Businesses have every reason to consider both the intrinsic and instrumental value of human life when making decisions. Although putting both aspects into consideration might be extraordinarily difficult, the best way through which companies can arrive into the right conclusion is through ethical decision making (May, 2012). It is important to begin the decision making process by gathering important facts that surround the issue at hand. This should be followed by identifying the ethical issues that might arise from the case. The next step should involve identification of parties that are likely to be affected by the issue as well as its possible consequences. From here, a company should think about alternative approaches that can be used to solve the problem while putting relevant rights and principles into consideration. This should be followed by separating the “right” actions from the “wrong” ones as this is what ethics generally entails. The final step in the ethical decision-making process is to decide on the most appropriate course of action which will act as the final conclusion (May, 2012).

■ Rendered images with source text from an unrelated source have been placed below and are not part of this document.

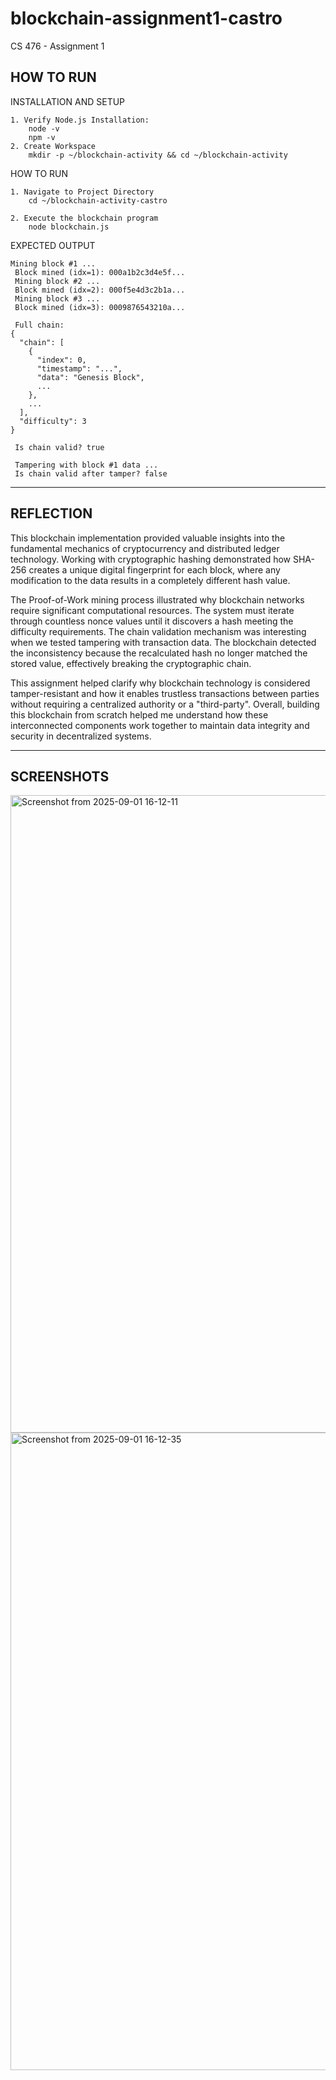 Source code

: # blockchain-assignment1-castro
CS 476 - Assignment 1


HOW TO RUN
-------------------------------------------------------------------------------------

INSTALLATION AND SETUP
	
	1. Verify Node.js Installation:
		node -v
		npm -v
	2. Create Workspace
		mkdir -p ~/blockchain-activity && cd ~/blockchain-activity
	
HOW TO RUN

	1. Navigate to Project Directory
		cd ~/blockchain-activity-castro
		
	2. Execute the blockchain program
		node blockchain.js

EXPECTED OUTPUT

	Mining block #1 ...
	 Block mined (idx=1): 000a1b2c3d4e5f...
	 Mining block #2 ...
	 Block mined (idx=2): 000f5e4d3c2b1a...
	 Mining block #3 ...
	 Block mined (idx=3): 0009876543210a...
	
	 Full chain:
	{
	  "chain": [
	    {
	      "index": 0,
	      "timestamp": "...",
	      "data": "Genesis Block",
	      ...
	    },
	    ...
	  ],
	  "difficulty": 3
	}
	
	 Is chain valid? true
	
	 Tampering with block #1 data ...
	 Is chain valid after tamper? false

-------------------------------------------------------------------------------------

REFLECTION
-------------------------------------------------------------------------------------

This blockchain implementation provided valuable insights into the fundamental mechanics of cryptocurrency and distributed ledger technology. Working with cryptographic hashing demonstrated how SHA-256 creates a unique digital fingerprint for each block, where any modification to the data results in a completely different hash value. 

The Proof-of-Work mining process illustrated why blockchain networks require significant computational resources. The system must iterate through countless nonce values until it discovers a hash meeting the difficulty requirements. The chain validation mechanism was interesting when we tested tampering with transaction data. The blockchain detected the inconsistency because the recalculated hash no longer matched the stored value, effectively breaking the cryptographic chain. 

This assignment helped clarify why blockchain technology is considered tamper-resistant and how it enables trustless transactions between parties without requiring a centralized authority or a "third-party". Overall, building this blockchain from scratch helped me understand how these interconnected components work together to maintain data integrity and security in decentralized systems.

-------------------------------------------------------------------------------------

SCREENSHOTS
-------------------------------------------------------------------------------------

<img width="1906" height="1020" alt="Screenshot from 2025-09-01 16-12-11" src="https://github.com/user-attachments/assets/d153eb04-d9a4-4059-855d-f3f01a6751f9" />
<img width="1906" height="1020" alt="Screenshot from 2025-09-01 16-12-35" src="https://github.com/user-attachments/assets/5daeb738-f78f-45aa-99a1-9f240773ddbe" />


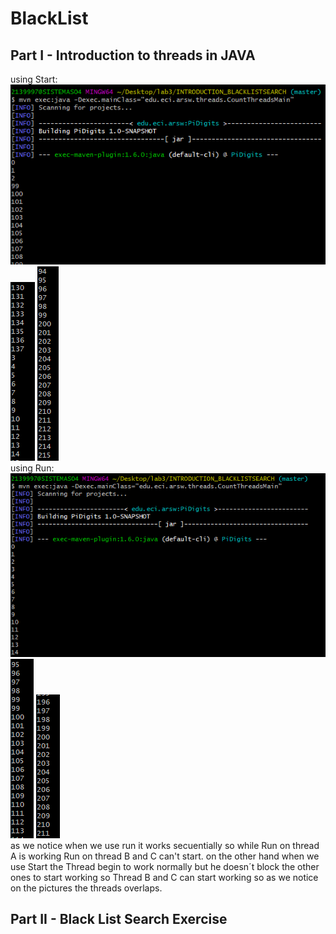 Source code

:# BlackList
## Part I - Introduction to threads in JAVA
using Start:  
![](imagenes/thstart1.PNG)
![](imagenes/thstart2.PNG)
![](imagenes/thstart3.PNG)  
using Run:  
![](imagenes/thrun1.PNG)
![](imagenes/thrun2.PNG)
![](imagenes/thrun3.PNG)  
as we notice when we use run it works secuentially so while Run on thread A is working Run on thread B and C can't start.
on the other hand when we use Start the Thread begin to work normally but he doesn´t block the other ones to start working so Thread B and C can start working
so as we notice on the pictures the threads overlaps.

## Part II - Black List Search Exercise 
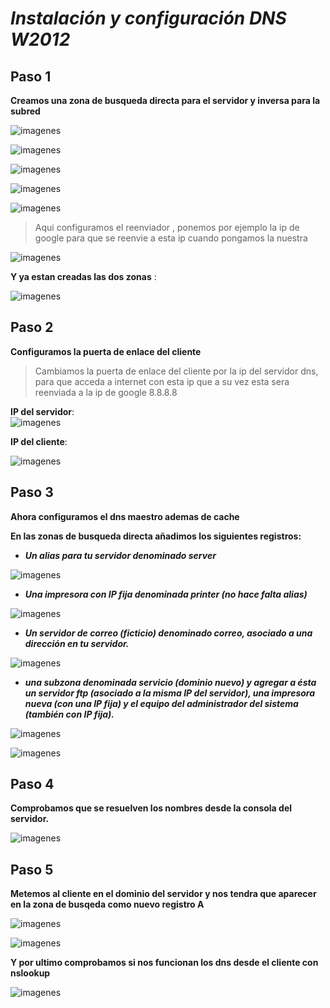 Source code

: # *Instalación y configuración DNS W2012*

## Paso 1  
 **Creamos una zona de busqueda directa para el servidor y inversa para la subred**   

![imagenes](./IMG/001.png)  

![imagenes](./IMG/003.png)  

![imagenes](./IMG/004.png)  

![imagenes](./IMG/005.png)  

![imagenes](./IMG/006.png)    

> Aqui configuramos el reenviador , ponemos por ejemplo la ip de google para que se reenvie a esta ip cuando pongamos la nuestra  

![imagenes](./IMG/007.png)

**Y ya estan creadas las dos zonas** :  

![imagenes](./IMG/008.png)   

## Paso 2
**Configuramos la puerta de enlace del cliente**
> Cambiamos la puerta de enlace del cliente por la ip del servidor dns, para que acceda a internet con esta ip que a su vez esta  sera reenviada a la ip de google 8.8.8.8  

**IP del servidor**:  
![imagenes](./IMG/011.png)

**IP del cliente**:  

![imagenes](./IMG/010.png)   

## Paso 3  
**Ahora configuramos el dns maestro ademas de cache**

**En las zonas de busqueda directa añadimos los siguientes registros:**



+ ***Un alias para tu servidor denominado server***   

![imagenes](./IMG/012.png)  

+ ***Una impresora con IP fija denominada printer (no hace falta alias)***  

![imagenes](./IMG/013.png)   

+ ***Un servidor de correo (ficticio) denominado correo, asociado a una dirección en tu servidor.***

![imagenes](./IMG/014.png)  

+ ***una subzona denominada servicio (dominio nuevo) y agregar a ésta un servidor ftp (asociado a la misma IP del servidor), una impresora nueva (con una IP fija) y el equipo del administrador del sistema (también con IP fija).***

![imagenes](./IMG/015.png)    

![imagenes](./IMG/016.png)

## Paso 4
**Comprobamos que se resuelven los nombres desde la consola del servidor.**

![imagenes](./IMG/017.png)   

## Paso 5  

**Metemos al cliente en el dominio del servidor y nos tendra que aparecer en la zona de busqeda como nuevo registro A**  

![imagenes](./IMG/018.png)  

![imagenes](./IMG/019.png)   

**Y por ultimo comprobamos si nos funcionan los dns desde el cliente con nslookup**  

![imagenes](./IMG/020.png)
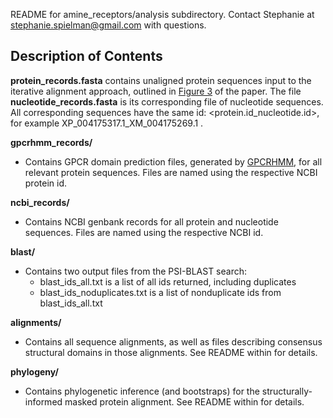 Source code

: README for amine_receptors/analysis subdirectory.
Contact Stephanie at stephanie.spielman@gmail.com with questions.

## Description of Contents

__protein_records.fasta__ contains unaligned protein sequences input to the iterative alignment approach, outlined in [Figure 3](../Manuscript/figures/alignment_flowchart.pdf) of the paper. The file __nucleotide_records.fasta__ is its corresponding file of nucleotide sequences. All corresponding sequences have the same id: \<protein.id_nucleotide.id\>, for example XP_004175317.1_XM_004175269.1 .
 
__gpcrhmm_records/__
 * Contains GPCR domain prediction files, generated by [GPCRHMM](http://gpcrhmm.sbc.su.se/tm.html), for all relevant protein sequences. Files are named using the respective NCBI protein id.

__ncbi_records/__
 * Contains NCBI genbank records for all protein and nucleotide sequences. Files are named using the respective NCBI id.

__blast/__
 * Contains two output files from the PSI-BLAST search:
     * blast_ids_all.txt is a list of all ids returned, including duplicates
     * blast_ids_noduplicates.txt is a list of nonduplicate ids from blast_ids_all.txt 

__alignments/__
 * Contains all sequence alignments, as well as files describing consensus structural domains in those alignments. See README within for details.

__phylogeny/__
 * Contains phylogenetic inference (and bootstraps) for the structurally-informed masked protein alignment. See README within for details.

When making the final decision, businesses must be able to distinguish between the intrinsic as well as the instrumental value of a human life in order to avoid considering only the instrumental value. According to Brahm (2001), intrinsic value of something is the worth that exists in its very existence. For instance, human life has an intrinsic value because it is worthy in itself. On the contrary, something is considered to have an instrumental value if it leads to something else that has an intrinsic value. Those who take human life to have instrumental value assume that life is not valuable in itself but it can be used to get something valuable (Brahm, 2001). In many instances, businesses have used human beings as sources of labor in order to earn profits. However, they should think of human life as something that has an intrinsic value when they are making decisions, especially it when comes to matters that affect human life directly.

When both intrinsic as well as the instrumental value of human life are put into consideration during decision-making process, I prefer that the conclusion made should maximize benefits and minimize harm as stated by the ethical principles of beneficence and nonmaleficence respectively (Evans and Rooney, 2010). Furthermore, the conclusion made should direct an organization towards taking an action that promotes survival of human species as described by Consequentialism ethical theory (Mulgan, 2001). Therefore, in Ford case, although the cost of recalling and modifying the Pinto was higher than the cost of settling injury and death cases, the company was supposed to take an action that promotes survival of the human species.